2. The de-modular liquid cooled battery system as claimed in claim 1, wherein the fixing base plate has inter-plate flow channels formed therein, the inter-plate flow channels being in communication with the liquid cooled flow channels.

3. The de-modular liquid-cooled battery system as claimed in claim 2, wherein the fixing base plate includes a rectangular mounting base plate, a first side plate and a second side plate, the first side plate and the second side plate are respectively disposed on two side edges of the mounting base plate along a length direction thereof, so that the fixing base plate has a U-shaped cross section.

4. The de-modular liquid cooled battery system as claimed in claim 3, wherein the mounting base includes a first deck and a second deck, the first deck and the second deck being spaced apart to form the inter-panel flow channels.

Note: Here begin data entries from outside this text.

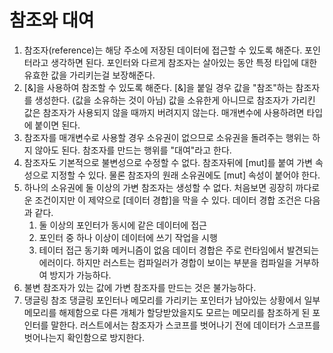 # 참조와 대여
1. 참조자(reference)는 해당 주소에 저장된 데이터에 접근할 수 있도록 해준다.
   포인터라고 생각하면 된다.
   포인터와 다르게 참조자는 살아있는 동안 특정 타입에 대한 유효한 값을 가리키는걸 보장해준다.
2. [&]을 사용하여 참조할 수 있도록 해준다.
   [&]을 붙일 경우 값을 "참조"하는 참조자를 생성한다. (값을 소유하는 것이 아님)
   값을 소유한게 아니므로 참조자가 가리킨 값은 참조자가 사용되지 않을 때까지 버려지지 않는다.
   매개변수에 사용하려면 타입에 붙이면 된다.
3. 참조자를 매개변수로 사용할 경우 소유권이 없으므로 소유권을 돌려주는 행위는 하지 않아도 된다.
   참조자를 만드는 행위를 "대여"라고 한다.
4. 참조자도 기본적으로 불변성으로 수정할 수 없다.
   참조자뒤에 [mut]를 붙여 가변 속성으로 지정할 수 있다.
   물론 참조자의 원래 소유권에도 [mut] 속성이 붙어야 한다.
5. 하나의 소유권에 둘 이상의 가변 참조자는 생성할 수 없다.
   처음보면 굉장히 까다로운 조건이지만 이 제약으로 [데이터 경합]을 막을 수 있다.
   데이터 경합 조건은 다음과 같다.
   1) 둘 이상의 포인터가 동시에 같은 데이터에 접근
   2) 포인터 중 하나 이상이 데이터에 쓰기 작업을 시행
   3) 테이터 접근 동기화 메커니즘이 없음
   데이터 경합은 주로 런타임에서 발견되는 에러이다.
   하지만 러스트는 컴파일러가 경합이 보이는 부분을 컴파일을 거부하여 방지가 가능하다.
6. 불변 참조자가 있는 값에 가변 참조자를 만드는 것은 불가능하다.
7. 댕글링 참조
   댕글링 포인터나 메모리를 가리키는 포인터가 남아있는 상황에서 일부 메모리를 해제함으로
   다른 개체가 할당받았을지도 모르는 메모리를 참조하게 된 포인터를 말한다.
   러스트에서는 참조자가 스코프를 벗어나기 전에 데이터가 스코프를 벗어나는지 확인함으로 방지한다.
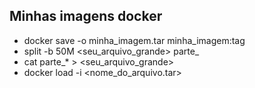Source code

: ## Minhas imagens docker 

- docker save -o minha_imagem.tar minha_imagem:tag
- split -b 50M <seu_arquivo_grande> parte_
- cat parte_* > <seu_arquivo_grande>
- docker load -i <nome_do_arquivo.tar>
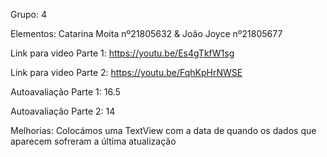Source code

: Grupo: 4

Elementos: Catarina Moita nº21805632 & João Joyce nº21805677

Link para video Parte 1: https://youtu.be/Es4gTkfW1sg

Link para video Parte 2: https://youtu.be/FqhKpHrNWSE

Autoavaliação Parte 1: 16.5

Autoavaliação Parte 2: 14

Melhorias: Colocámos uma TextView com a data de quando os dados que aparecem sofreram a última atualização
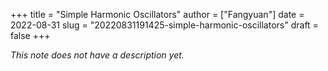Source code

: +++
title = "Simple Harmonic Oscillators"
author = ["Fangyuan"]
date = 2022-08-31
slug = "20220831191425-simple-harmonic-oscillators"
draft = false
+++

_This note does not have a description yet._
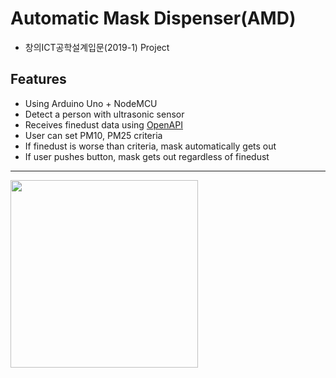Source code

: # Automatic Mask Dispenser(AMD)
* 창의ICT공학설계입문(2019-1) Project
## Features
* Using Arduino Uno + NodeMCU
* Detect a person with ultrasonic sensor
* Receives finedust data using [OpenAPI](www.data.go.kr)
* User can set PM10, PM25 criteria
* If finedust is worse than criteria, mask automatically gets out
* If user pushes button, mask gets out regardless of finedust 

***
<div>
<img width='300' src='https://user-images.githubusercontent.com/47859342/96986228-51e3f300-155c-11eb-8e83-b62257b9eb2a.png'>
</div>
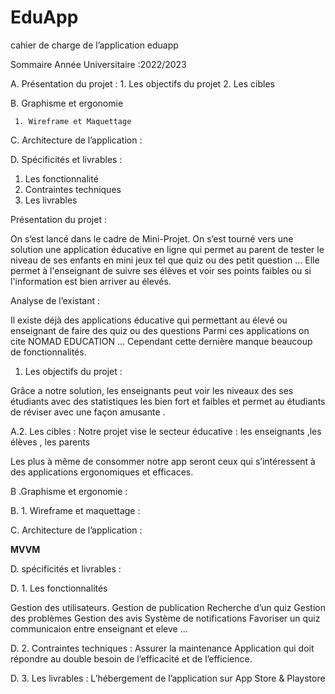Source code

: # EduApp



cahier de charge de l’application 
eduapp




Sommaire
Année Universitaire :2022/2023
           
           
 A. Présentation du projet :
      1. Les objectifs du projet
      2. Les cibles
         
B.  Graphisme et ergonomie

     1. Wireframe et Maquettage

C. Architecture de l’application :

D. Spécificités et livrables :
  1. Les fonctionnalité
  2. Contraintes techniques
  3. Les livrables



Présentation du projet :

On s’est lancé dans le cadre de Mini-Projet. On s’est tourné vers une solution  une application éducative en ligne qui permet au parent de tester le
niveau de ses enfants en mini jeux tel que quiz ou des petit
question ... Elle permet à l'enseignant de suivre ses élèves et voir ses points faibles ou si l'information est bien arriver au élevés.





Analyse de l’existant :

Il existe déjà des applications éducative qui permettant au élevé ou enseignant de faire des quiz ou des questions
Parmi ces applications on cite NOMAD EDUCATION …
Cependant cette dernière manque beaucoup de fonctionnalités.







1. Les objectifs du projet :

Grâce a notre solution, les enseignants peut voir les niveaux des ses étudiants avec des statistiques les bien fort et faibles et permet au étudiants de réviser  avec une façon amusante
.

A.2.  Les cibles :
Notre projet vise le secteur éducative :
les enseignants ,les élèves , les parents

Les plus à même de consommer notre app seront ceux qui s’intéressent à des applications ergonomiques et efficaces.

B .Graphisme et ergonomie :

B. 1. Wireframe et maquettage :



 C. Architecture de l’application :

**MVVM**

  
D. spécificités et livrables :

D. 1. Les fonctionnalités 

Gestion des utilisateurs.
Gestion de publication
Recherche d’un quiz
Gestion des problèmes
Gestion des avis 
Système de notifications 
Favoriser un quiz
communicaion entre enseignant et eleve 
...




D. 2. Contraintes techniques :
Assurer la maintenance
Application qui doit répondre au double besoin de l’efficacité et de l’efficience.
               
D. 3. Les livrables :
L’hébergement de l’application sur App Store & Playstore 




















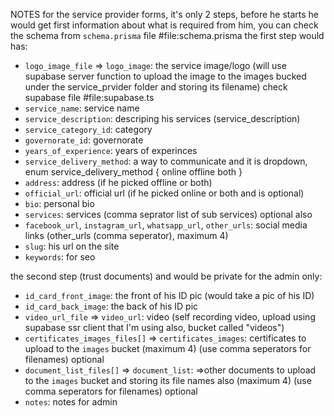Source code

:NOTES for the service provider forms,
it's only 2 steps,
before he starts he would get first information about what is required from him,
you can check the schema from `schema.prisma` file #file:schema.prisma
the first step would has:

- `logo_image_file` => `logo_image`: the service image/logo (will use supabase server function to upload the image to the images bucked under the service_prvider folder and storing its filename) check supabase file #file:supabase.ts
- `service_name`: service name
- `service_description`: descriping his services (service_description)
- `service_category_id`: category
- `governorate_id`: governorate
- `years_of_experience`: years of experinces
- `service_delivery_method`: a way to communicate and it is dropdown,
  enum service_delivery_method {
  online
  offline
  both
  }
- `address`: address (if he picked offline or both)
- `official_url`: official url (if he picked online or both and is optional)
- `bio`: personal bio
- `services`: services (comma seprator list of sub services) optional also
- `facebook_url`, `instagram_url`, `whatsapp_url`, `other_urls`: social media links (other_urls (comma seperator), maximum 4)
- `slug`: his url on the site
- `keywords`: for seo

the second step (trust documents) and would be private for the admin only:

- `id_card_front_image`: the front of his ID pic (would take a pic of his ID)
- `id_card_back_image`: the back of his ID pic
- `video_url_file` => `video_url`: video (self recording video, upload using supabase ssr client that I'm using also, bucket called "videos")
- `certificates_images_files[]` => `certificates_images`: certificates to upload to the `images` bucket (maximum 4) (use comma seperators for filenames) optional
- `document_list_files[]` => `document_list`: =>other documents to upload to the `images` bucket and storing its file names also (maximum 4) (use comma seperators for filenames) optional
- `notes`: notes for admin
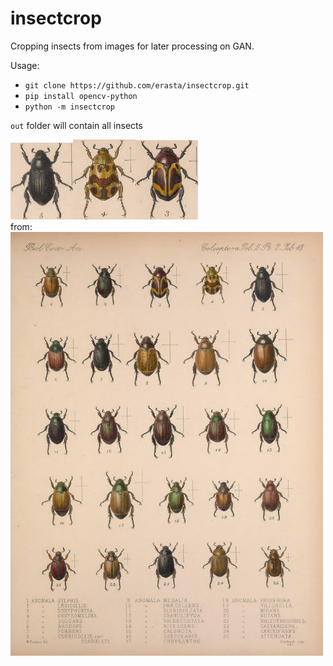 # insectcrop
Cropping insects from images for later processing on GAN.

Usage:
- `git clone https://github.com/erasta/insectcrop.git`
- `pip install opencv-python`
- `python -m insectcrop`

`out` folder will contain all insects

<img src="out_sample/1.jpg" width=100><img src="out_sample/2.jpg" width=100><img src="out_sample/3.jpg" width=100><br>
from:<br>
<img src="input/EDFqo8sk.jpeg" width=500>
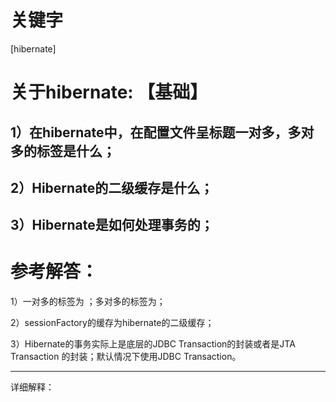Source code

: # 关键字

\[hibernate\]

# 关于hibernate: 【基础】
  ## 1）在hibernate中，在配置文件呈标题一对多，多对多的标签是什么； 
  ## 2）Hibernate的二级缓存是什么； 
  ## 3）Hibernate是如何处理事务的；

# 参考解答：

 1）一对多的标签为<one-to-many> ；多对多的标签为<many-to-many>；
  
 2）sessionFactory的缓存为hibernate的二级缓存；
 
 3）Hibernate的事务实际上是底层的JDBC Transaction的封装或者是JTA Transaction     的封装；默认情况下使用JDBC Transaction。
 
 
 <hr>
详细解释：



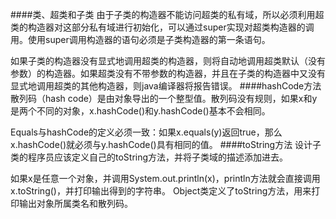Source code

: ####类、超类和子类
由于子类的构造器不能访问超类的私有域，所以必须利用超类的构造器对这部分私有域进行初始化，可以通过super实现对超类构造器的调用。使用super调用构造器的语句必须是子类构造器的第一条语句。

如果子类的构造器没有显式地调用超类的构造器，则将自动地调用超类默认（没有参数）的构造器。如果超类没有不带参数的构造器，并且在子类的构造器中又没有显式地调用超类的其他构造器，则java编译器将报告错误。
####hashCode方法
散列码（hash code）是由对象导出的一个整型值。散列码没有规则，如果x和y是两个不同的对象，x.hashCode()和y.hashCode()基本不会相同。

Equals与hashCode的定义必须一致：如果x.equals(y)返回true，那么x.hashCode()就必须与y.hashCode()具有相同的值。
####toString方法
设计子类的程序员应该定义自己的toString方法，并将子类域的描述添加进去。

如果x是任意一个对象，并调用System.out.println(x)，println方法就会直接调用x.toString()，并打印输出得到的字符串。
Object类定义了toString方法，用来打印输出对象所属类名和散列码。

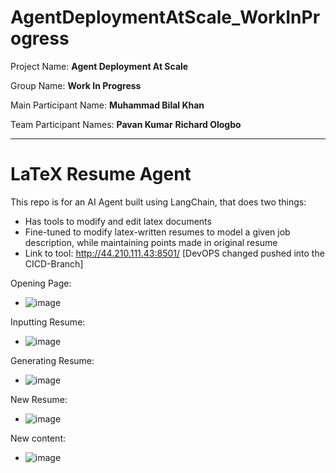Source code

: # AgentDeploymentAtScale_WorkInProgress

Project Name: **Agent Deployment At Scale**

Group Name: **Work In Progress**

Main Participant Name: **Muhammad Bilal Khan**

Team Participant Names:
**Pavan Kumar**
**Richard Ologbo**

---------------------------------------------------------

# LaTeX Resume Agent

This repo is for an AI Agent built using LangChain, that does two things:
- Has tools to modify and edit latex documents
- Fine-tuned to modify latex-written resumes to model a given job description, while maintaining points made in original resume
- Link to tool: http://44.210.111.43:8501/ [DevOPS changed pushed into the CICD-Branch]

Opening Page:
- ![image](https://github.com/user-attachments/assets/90c66c1f-c376-4b2a-a20d-b6612d771563)

Inputting Resume:
- ![image](https://github.com/user-attachments/assets/bd1da217-8053-411c-a3be-1705924d1075)

Generating Resume:
- ![image](https://github.com/user-attachments/assets/5965a7a8-7fef-472d-9de6-96a1ce409ae7)

New Resume:
- ![image](https://github.com/user-attachments/assets/a5c68963-18e2-4f8d-b161-049f9e74ede5)

New content:
- ![image](https://github.com/user-attachments/assets/d5c42c7f-dc27-44d4-89c6-3f4a2fc2afe0)



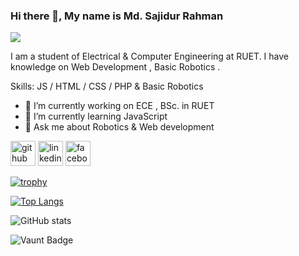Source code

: ### Hi there 👋, My name is Md. Sajidur Rahman
![](https://github.com/labib1910024/labib1910024/assets/87533597/96a1a50d-a78b-45cc-9740-73647e33f7bb)

I am a student of Electrical & Computer Engineering at RUET. I have knowledge on  Web Development , Basic Robotics .  

Skills:  JS / HTML / CSS / PHP & Basic Robotics

- 🔭 I’m currently working on ECE , BSc. in RUET  
- 🌱 I’m currently learning JavaScript 
- 💬 Ask me about Robotics & Web development 


[<img src='https://cdn.jsdelivr.net/npm/simple-icons@3.0.1/icons/github.svg' alt='github' height='40'>](https://github.com/labib1910024)  [<img src='https://cdn.jsdelivr.net/npm/simple-icons@3.0.1/icons/linkedin.svg' alt='linkedin' height='40'>](https://www.linkedin.com/in/https://www.linkedin.com/in/md-sajidur-rahman-labib-758267207?utm_source=share&utm_campaign=share_via&utm_content=profile&utm_medium=android_app/)  [<img src='https://cdn.jsdelivr.net/npm/simple-icons@3.0.1/icons/facebook.svg' alt='facebook' height='40'>](https://www.facebook.com/https://www.facebook.com/sajidur.rahman.3979489?mibextid=ZbWKwL)  

[![trophy](https://github-profile-trophy.vercel.app/?username=labib1910024)](https://github.com/ryo-ma/github-profile-trophy)

[![Top Langs](https://github-readme-stats.vercel.app/api/top-langs/?username=labib1910024)](https://github.com/anuraghazra/github-readme-stats)

![GitHub stats](https://github-readme-stats.vercel.app/api?username=labib1910024&show_icons=true&count_private=true)  

![Vaunt Badge](https://api.vaunt.dev/v1/github/entities/labib1910024/contributions?format=svg&private=true)  


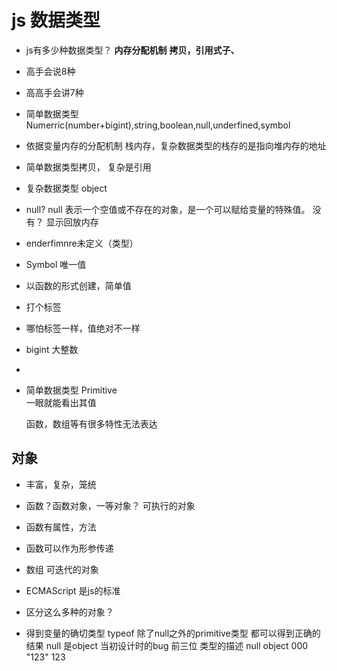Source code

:# js 数据类型

- js有多少种数据类型？
**内存分配机制**
**拷贝，引用式子、**
 - 高手会说8种
 - 高高手会讲7种
 - 简单数据类型
 Numerric(number+bigint),string,boolean,null,underfined,symbol
 - 依据变量内存的分配机制 栈内存，复杂数据类型的栈存的是指向堆内存的地址
 - 简单数据类型拷贝， 复杂是引用
 - 复杂数据类型
 object

 - null?
   null 表示一个空值或不存在的对象，是一个可以赋给变量的特殊值。
   没有？
   显示回放内存

- enderfimnre未定义（类型）
 - Symbol 唯一值
 - 以函数的形式创建，简单值
 - 打个标签
 - 哪怕标签一样，值绝对不一样
- bigint 大整数
- 

- 简单数据类型 Primitive   
    一眼就能看出其值

    函数，数组等有很多特性无法表达


## 对象
  - 丰富，复杂，笼统
  - 函数？函数对象，一等对象？ 可执行的对象
   - 函数有属性，方法
   - 函数可以作为形参传递
  - 数组 可迭代的对象

- ECMAScript 是js的标准

- 区分这么多种的对象？
- 得到变量的确切类型
  typeof 除了null之外的primitive类型 都可以得到正确的结果
  null 是object 当初设计时的bug
  前三位 类型的描述 null object 000
  "123" 123



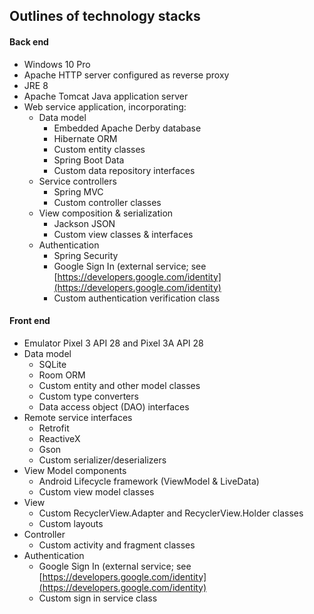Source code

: ## Outlines of technology stacks

#### Back end

   * Windows 10 Pro
   * Apache HTTP server configured as reverse proxy
   * JRE 8
   * Apache Tomcat Java application server
   * Web service application, incorporating:
        * Data model
            * Embedded Apache Derby database
            * Hibernate ORM
            * Custom entity classes
            * Spring Boot Data
            * Custom data repository interfaces
        * Service controllers
            * Spring MVC
            * Custom controller classes
        * View composition & serialization
            * Jackson JSON
            * Custom view classes & interfaces
        * Authentication
            * Spring Security
            * Google Sign In (external service; see [https://developers.google.com/identity](https://developers.google.com/identity)
            * Custom authentication verification class

#### Front end

   * Emulator Pixel 3 API 28 and Pixel 3A API 28
   * Data model
        * SQLite
        * Room ORM
        * Custom entity and other model classes
        * Custom type converters
        * Data access object (DAO) interfaces
   * Remote service interfaces
        * Retrofit
        * ReactiveX
        * Gson
        * Custom serializer/deserializers
   * View Model components
        * Android Lifecycle framework (ViewModel & LiveData)
        * Custom view model classes
   * View
        * Custom RecyclerView.Adapter and RecyclerView.Holder classes
        * Custom layouts
   * Controller
        * Custom activity and fragment classes
   * Authentication
        * Google Sign In (external service; see [https://developers.google.com/identity](https://developers.google.com/identity)
        * Custom sign in service class
        
    
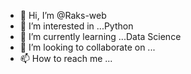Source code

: - 👋 Hi, I’m @Raks-web
- 👀 I’m interested in ...Python
- 🌱 I’m currently learning ...Data Science
- 💞️ I’m looking to collaborate on ...
- 📫 How to reach me ...

<!---
Raks-web/Raks-web is a ✨ special ✨ repository because its `README.md` (this file) appears on your GitHub profile.
You can click the Preview link to take a look at your changes.
--->
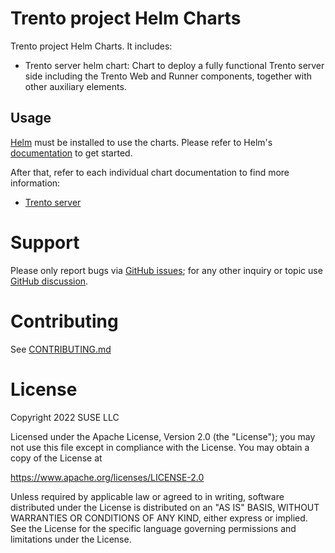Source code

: # Trento project Helm Charts

Trento project Helm Charts. It includes:
- Trento server helm chart: Chart to deploy a fully functional Trento server side including the Trento Web and Runner components, together with other auxiliary elements.

## Usage

[Helm](https://helm.sh) must be installed to use the charts.
Please refer to Helm's [documentation](https://helm.sh/docs/) to get started.

After that, refer to each individual chart documentation to find more information:

- [Trento server](docs/trento-server.md)

# Support

Please only report bugs via [GitHub issues](https://github.com/trento-project/trento/issues);
for any other inquiry or topic use [GitHub discussion](https://github.com/trento-project/trento/discussions).

# Contributing

See [CONTRIBUTING.md](CONTRIBUTING.md)

# License

Copyright 2022 SUSE LLC

Licensed under the Apache License, Version 2.0 (the "License"); you may not use
this file except in compliance with the License. You may obtain a copy of the
License at

https://www.apache.org/licenses/LICENSE-2.0

Unless required by applicable law or agreed to in writing, software distributed
under the License is distributed on an "AS IS" BASIS, WITHOUT WARRANTIES OR
CONDITIONS OF ANY KIND, either express or implied. See the License for the
specific language governing permissions and limitations under the License.
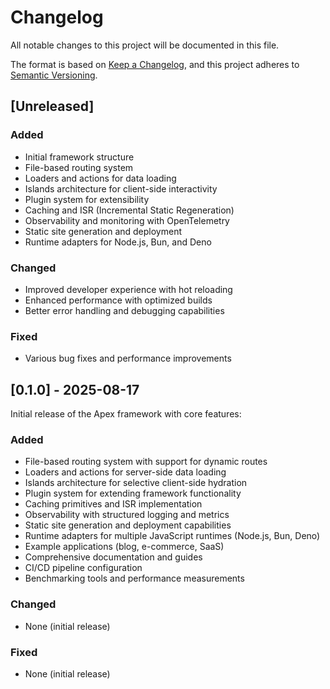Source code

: # Changelog

All notable changes to this project will be documented in this file.

The format is based on [Keep a Changelog](https://keepachangelog.com/en/1.0.0/),
and this project adheres to [Semantic Versioning](https://semver.org/spec/v2.0.0.html).

## [Unreleased]

### Added
- Initial framework structure
- File-based routing system
- Loaders and actions for data loading
- Islands architecture for client-side interactivity
- Plugin system for extensibility
- Caching and ISR (Incremental Static Regeneration)
- Observability and monitoring with OpenTelemetry
- Static site generation and deployment
- Runtime adapters for Node.js, Bun, and Deno

### Changed
- Improved developer experience with hot reloading
- Enhanced performance with optimized builds
- Better error handling and debugging capabilities

### Fixed
- Various bug fixes and performance improvements

## [0.1.0] - 2025-08-17

Initial release of the Apex framework with core features:

### Added
- File-based routing system with support for dynamic routes
- Loaders and actions for server-side data loading
- Islands architecture for selective client-side hydration
- Plugin system for extending framework functionality
- Caching primitives and ISR implementation
- Observability with structured logging and metrics
- Static site generation and deployment capabilities
- Runtime adapters for multiple JavaScript runtimes (Node.js, Bun, Deno)
- Example applications (blog, e-commerce, SaaS)
- Comprehensive documentation and guides
- CI/CD pipeline configuration
- Benchmarking tools and performance measurements

### Changed
- None (initial release)

### Fixed
- None (initial release)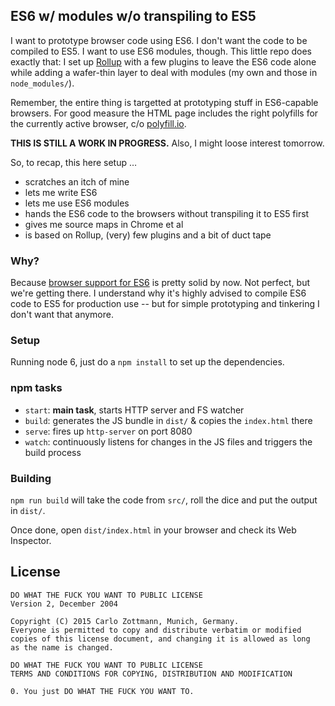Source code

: ## ES6 w/ modules w/o transpiling to ES5

I want to prototype browser code using ES6. I don't want the code to be compiled
to ES5. I want to use ES6 modules, though. This little repo does exactly that: I
set up [Rollup](http://rollupjs.org/) with a few plugins to leave the ES6 code
alone while adding a wafer-thin layer to deal with modules (my own and those in
`node_modules/`).

Remember, the entire thing is targetted at prototyping stuff in ES6-capable
browsers. For good measure the HTML page includes the right polyfills for the
currently active browser, c/o [polyfill.io](https://polyfill.io/v2/docs/).

**THIS IS STILL A WORK IN PROGRESS.** Also, I might loose interest tomorrow.

So, to recap, this here setup …

- scratches an itch of mine
- lets me write ES6
- lets me use ES6 modules
- hands the ES6 code to the browsers without transpiling it to ES5 first
- gives me source maps in Chrome et al
- is based on Rollup, (very) few plugins and a bit of duct tape


### Why?

Because [browser support for ES6](http://kangax.github.io/compat-table/es6/) is
pretty solid by now.  Not perfect, but we're getting there.  I understand why
it's highly advised to compile ES6 code to ES5 for production use -- but for
simple prototyping and tinkering I don't want that anymore.


### Setup

Running node 6, just do a `npm install` to set up the dependencies.


### npm tasks

- `start`: **main task**, starts HTTP server and FS watcher
- `build`: generates the JS bundle in `dist/` & copies the `index.html` there
- `serve`: fires up `http-server` on port 8080
- `watch`: continuously listens for changes in the JS files and triggers the
  build process


### Building

`npm run build` will take the code from `src/`, roll the dice and put the
output in `dist/`.

Once done, open `dist/index.html` in your browser and check its Web
Inspector.


## License

    DO WHAT THE FUCK YOU WANT TO PUBLIC LICENSE
    Version 2, December 2004

    Copyright (C) 2015 Carlo Zottmann, Munich, Germany.
    Everyone is permitted to copy and distribute verbatim or modified
    copies of this license document, and changing it is allowed as long
    as the name is changed.

    DO WHAT THE FUCK YOU WANT TO PUBLIC LICENSE
    TERMS AND CONDITIONS FOR COPYING, DISTRIBUTION AND MODIFICATION

    0. You just DO WHAT THE FUCK YOU WANT TO.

5. The de-modular liquid-cooled battery system as claimed in claim 4, wherein the bottom of the inner wall surface of the case is provided with communication holes each communicating with the panel flow passage.

6. The de-modular liquid-cooled battery system as claimed in claim 1, wherein the cover plate is a plastic member.

7. The de-modular liquid-cooled battery system according to claim 6, further comprising a plurality of connecting copper bars disposed between the cover plate and the battery cells, wherein the number of the connecting copper bars corresponds to the number of the battery cells, and the connecting copper bars are connected to the battery cells in a one-to-one correspondence.

8. The de-modular liquid-cooled battery system as claimed in claim 7, wherein the connecting copper bars comprise straight bar sections and connecting sections extending outwards along the outer edges of the straight bar sections, the connecting sections being adapted to connect with contacts of the cells.